Front Wheels 18X7.5 with +42mm Offset / 43.5 lbs with tires
Rear Wheel 20X9 with +45mm Offset / 53 lbs with tires

The SL's premium wheels are wrapped with 225/45R18 up front and 255/35R20 in the rear.

SlingShot Base:

Front Wheels 17X7 with +42mm Offset / 46.07 lbs with tires
Rear Wheel 18X9.5 with +45mm Offset / 57.07 lbs with tires

The Base gets 205/50R17 up front and 265/35R18 in the rear.

Lug nut Pattern is 5X114.3 for both

Keep in mind that while the size of the wheel is measured in inches, the offset is measured in Millimeters (mm).


What most people will look for is a wider rear tire... The main concerns with going with a wider rear are: keep the rear tire centered and not rub the swing arm...

So let's start with our center point. The rear offset is +45mm which is the center and keeps the wheel dead centered.
Ideally you will go for a wheel with +45mm offset...
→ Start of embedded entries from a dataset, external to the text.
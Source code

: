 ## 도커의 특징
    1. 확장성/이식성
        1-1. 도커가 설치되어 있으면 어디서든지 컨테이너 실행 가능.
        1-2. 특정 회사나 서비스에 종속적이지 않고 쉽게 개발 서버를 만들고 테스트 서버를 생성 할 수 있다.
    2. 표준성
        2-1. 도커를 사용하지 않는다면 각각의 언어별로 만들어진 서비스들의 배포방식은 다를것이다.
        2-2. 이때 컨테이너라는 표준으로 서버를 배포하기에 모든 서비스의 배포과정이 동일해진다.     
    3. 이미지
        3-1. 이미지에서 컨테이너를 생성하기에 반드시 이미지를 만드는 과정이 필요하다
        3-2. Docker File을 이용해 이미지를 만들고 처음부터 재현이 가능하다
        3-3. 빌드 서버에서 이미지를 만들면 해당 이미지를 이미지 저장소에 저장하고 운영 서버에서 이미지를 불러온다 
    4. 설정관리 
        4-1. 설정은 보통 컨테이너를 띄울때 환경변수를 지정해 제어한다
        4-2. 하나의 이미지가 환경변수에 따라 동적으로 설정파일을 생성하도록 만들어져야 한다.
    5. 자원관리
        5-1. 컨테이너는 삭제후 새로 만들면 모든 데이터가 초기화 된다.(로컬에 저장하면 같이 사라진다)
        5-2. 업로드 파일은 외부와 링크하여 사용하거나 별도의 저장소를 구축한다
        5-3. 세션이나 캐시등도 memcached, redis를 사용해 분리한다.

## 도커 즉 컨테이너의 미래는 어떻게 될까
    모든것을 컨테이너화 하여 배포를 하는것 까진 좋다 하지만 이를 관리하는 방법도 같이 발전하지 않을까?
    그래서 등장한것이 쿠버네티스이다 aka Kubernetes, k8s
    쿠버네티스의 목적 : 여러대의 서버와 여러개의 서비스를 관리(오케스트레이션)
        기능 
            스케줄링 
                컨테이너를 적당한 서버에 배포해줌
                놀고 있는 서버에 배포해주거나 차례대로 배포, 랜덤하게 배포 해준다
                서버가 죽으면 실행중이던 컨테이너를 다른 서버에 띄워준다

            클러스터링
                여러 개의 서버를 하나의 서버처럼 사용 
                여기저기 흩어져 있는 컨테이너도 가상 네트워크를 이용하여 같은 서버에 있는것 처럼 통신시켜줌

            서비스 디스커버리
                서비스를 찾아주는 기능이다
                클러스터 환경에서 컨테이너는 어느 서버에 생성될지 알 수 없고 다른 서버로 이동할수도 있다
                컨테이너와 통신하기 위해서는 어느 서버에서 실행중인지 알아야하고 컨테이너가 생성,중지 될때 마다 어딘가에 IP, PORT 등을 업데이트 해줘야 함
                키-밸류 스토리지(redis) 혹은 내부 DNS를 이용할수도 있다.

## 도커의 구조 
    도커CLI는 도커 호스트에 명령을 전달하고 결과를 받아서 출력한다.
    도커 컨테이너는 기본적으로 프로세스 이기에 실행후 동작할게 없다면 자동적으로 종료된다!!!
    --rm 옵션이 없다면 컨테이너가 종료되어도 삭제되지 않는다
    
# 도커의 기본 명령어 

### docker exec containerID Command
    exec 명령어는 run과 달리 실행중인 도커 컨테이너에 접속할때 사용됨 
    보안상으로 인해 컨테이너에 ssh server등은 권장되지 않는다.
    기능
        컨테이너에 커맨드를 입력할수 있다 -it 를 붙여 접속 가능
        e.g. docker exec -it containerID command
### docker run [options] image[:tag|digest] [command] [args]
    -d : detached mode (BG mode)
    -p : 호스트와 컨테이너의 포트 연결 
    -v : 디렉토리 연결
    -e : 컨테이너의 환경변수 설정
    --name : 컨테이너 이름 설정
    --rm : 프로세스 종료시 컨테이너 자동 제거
The highest number (in my opinion) that you can go without noticing that the wheel is off the center is +/- 10mm

The higher the number of the offset the closer to the swing arm

The lower the number the farther out from the swing arm.


In other words:

+55mm will be 10mm closer to the swing arm (off center to the Right) Wheel cannot be too wide.
+35mm will be 10mm farther to the swing arm (off center to the left) Wheel can be wider.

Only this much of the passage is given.